While Microsoft is clear that content recognition happens on-device, the transparency about when data leaves your PC (for instance, subtle differences between “Ask Copilot” or “Open with” versus “Summarize” or “Rewrite”) may not be sufficient for everyone. As AI models and integrations expand, maintaining the user’s ability to know (and control) where their data travels will become even more critical.

Action Availability and Software Dependencies​

Some AI actions, especially image manipulation or Office file handling, require you to have the latest versions of associated Microsoft apps installed. If an app update is delayed or withheld (due to region or IT policies), those features may remain inaccessible, leading to a fragmented experience.

Potential for Contextual Misreads​

AI, even with on-device benefits, remains susceptible to context errors. If the local model misidentifies content, the suggested actions may be irrelevant or even misleading.
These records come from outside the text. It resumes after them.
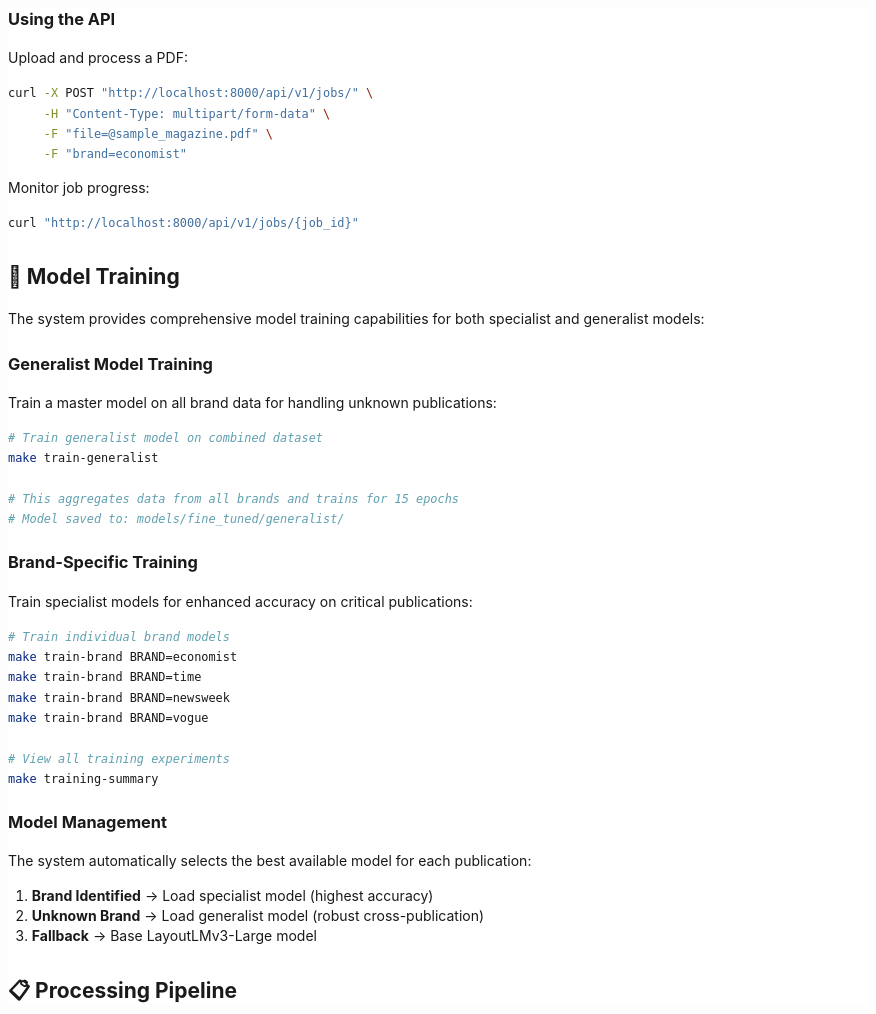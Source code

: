 ### Using the API

Upload and process a PDF:

```bash
curl -X POST "http://localhost:8000/api/v1/jobs/" \
     -H "Content-Type: multipart/form-data" \
     -F "file=@sample_magazine.pdf" \
     -F "brand=economist"
```

Monitor job progress:

```bash
curl "http://localhost:8000/api/v1/jobs/{job_id}"
```

## 🚀 Model Training

The system provides comprehensive model training capabilities for both specialist and generalist models:

### Generalist Model Training
Train a master model on all brand data for handling unknown publications:

```bash
# Train generalist model on combined dataset
make train-generalist

# This aggregates data from all brands and trains for 15 epochs
# Model saved to: models/fine_tuned/generalist/
```

### Brand-Specific Training
Train specialist models for enhanced accuracy on critical publications:

```bash
# Train individual brand models
make train-brand BRAND=economist
make train-brand BRAND=time
make train-brand BRAND=newsweek
make train-brand BRAND=vogue

# View all training experiments
make training-summary
```

### Model Management
The system automatically selects the best available model for each publication:

1. **Brand Identified** → Load specialist model (highest accuracy)
2. **Unknown Brand** → Load generalist model (robust cross-publication)  
3. **Fallback** → Base LayoutLMv3-Large model

## 📋 Processing Pipeline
Early reviews suggest the selection and object recognition is quite accurate, but no AI system is perfect—especially as more complex documents or non-standard formats become commonplace.

Dependence on Microsoft Account​

The majority of advanced actions require Microsoft account authentication. For users who prefer local or domain-only accounts—or who are wary of tying all productivity to a single ecosystem—this could present an unwelcome barrier.
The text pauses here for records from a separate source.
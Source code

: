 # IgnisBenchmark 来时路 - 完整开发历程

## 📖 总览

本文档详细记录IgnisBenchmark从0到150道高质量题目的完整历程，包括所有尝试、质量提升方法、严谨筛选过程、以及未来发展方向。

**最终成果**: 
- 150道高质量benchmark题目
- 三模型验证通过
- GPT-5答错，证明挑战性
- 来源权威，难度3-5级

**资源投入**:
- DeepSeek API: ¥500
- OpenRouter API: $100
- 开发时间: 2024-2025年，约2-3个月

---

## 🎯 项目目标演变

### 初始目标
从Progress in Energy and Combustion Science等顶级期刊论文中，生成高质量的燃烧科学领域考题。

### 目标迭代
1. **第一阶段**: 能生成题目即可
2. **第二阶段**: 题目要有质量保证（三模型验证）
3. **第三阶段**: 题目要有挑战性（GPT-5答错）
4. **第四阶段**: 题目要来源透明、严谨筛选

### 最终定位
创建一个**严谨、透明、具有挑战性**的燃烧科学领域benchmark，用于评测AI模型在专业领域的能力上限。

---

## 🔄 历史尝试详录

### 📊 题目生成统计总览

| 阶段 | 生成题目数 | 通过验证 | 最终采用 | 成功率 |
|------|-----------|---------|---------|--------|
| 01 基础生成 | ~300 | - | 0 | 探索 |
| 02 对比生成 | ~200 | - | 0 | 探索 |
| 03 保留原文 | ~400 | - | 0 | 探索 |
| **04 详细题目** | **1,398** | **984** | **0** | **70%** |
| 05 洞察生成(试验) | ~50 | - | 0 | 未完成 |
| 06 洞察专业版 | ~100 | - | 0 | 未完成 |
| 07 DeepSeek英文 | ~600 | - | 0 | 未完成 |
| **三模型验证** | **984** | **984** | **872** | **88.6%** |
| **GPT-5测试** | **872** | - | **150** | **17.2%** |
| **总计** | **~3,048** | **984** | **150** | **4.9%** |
The Road Ahead: Microsoft’s Vision and the Copilot+ Ecosystem​

“Click to Do” is being launched amidst Microsoft’s larger push for Copilot+ PCs and the promise of hardware-accelerated AI experiences. Its debut alongside Recall as part of the Windows 11 May 2025 update is no accident. Microsoft is betting that the PC of the future is an “AI PC,” where routine tasks are continually streamlined, context is king, and user privacy is baked in at the silicon level.
Rumors (and some confirmed roadmaps) suggest that both third-party developers and Microsoft’s own Office and productivity suites will quickly act on the momentum. Soon, drafting documents, scheduling meetings, or even complex creative workflows may all be accessible as right-click, context-driven AI actions—no more app-hopping, no more copy-pasting between tools.
However, for now, the experience is limited to those early adopters with the newest eligible hardware, a reality that may persist until AI NPUs are the standard rather than the exception. Windows’ storied history is littered with innovations that began as luxury, then trickled down—increasingly, that seems to be Microsoft’s plan for AI.

Conclusion: Is “Click to Do” the Future of Desktop Productivity?​

In many ways, “Click to Do” represents the realization of long-standing dreams in desktop computing: contextual, privacy-first AI that feels like an extension of your intentions rather than a black box in a faraway server farm. Its strengths—on-device privacy, blistering speed, deep context, limitless upgradability—are hard to overstate. The simplicity of invoking powerful actions via right-click lowers the barrier to discovery and repeated use.
Yet, early limitations around hardware requirements, evolving privacy guardrails, and dependency on updated software environments leave room for the ecosystem to mature. As more users migrate to Copilot+ PCs, these stumbling blocks may fade—but in the meantime, they remain nontrivial.
For those with eligible hardware, though, “Click to Do” is not just a glimpse of computing’s future—it’s here, it works, and it has the potential to permanently raise expectations for how AI belongs on the desktop. Just as the mouse and Start menu once redefined user interaction, so too might “Click to Do” usher in an era where right-clicking is all you need to bridge human intent with machine intelligence.
Windows 11 users and IT professionals alike should watch closely: the age of practical, supercharged on-device AI has arrived, and “Click to Do” is just the beginning.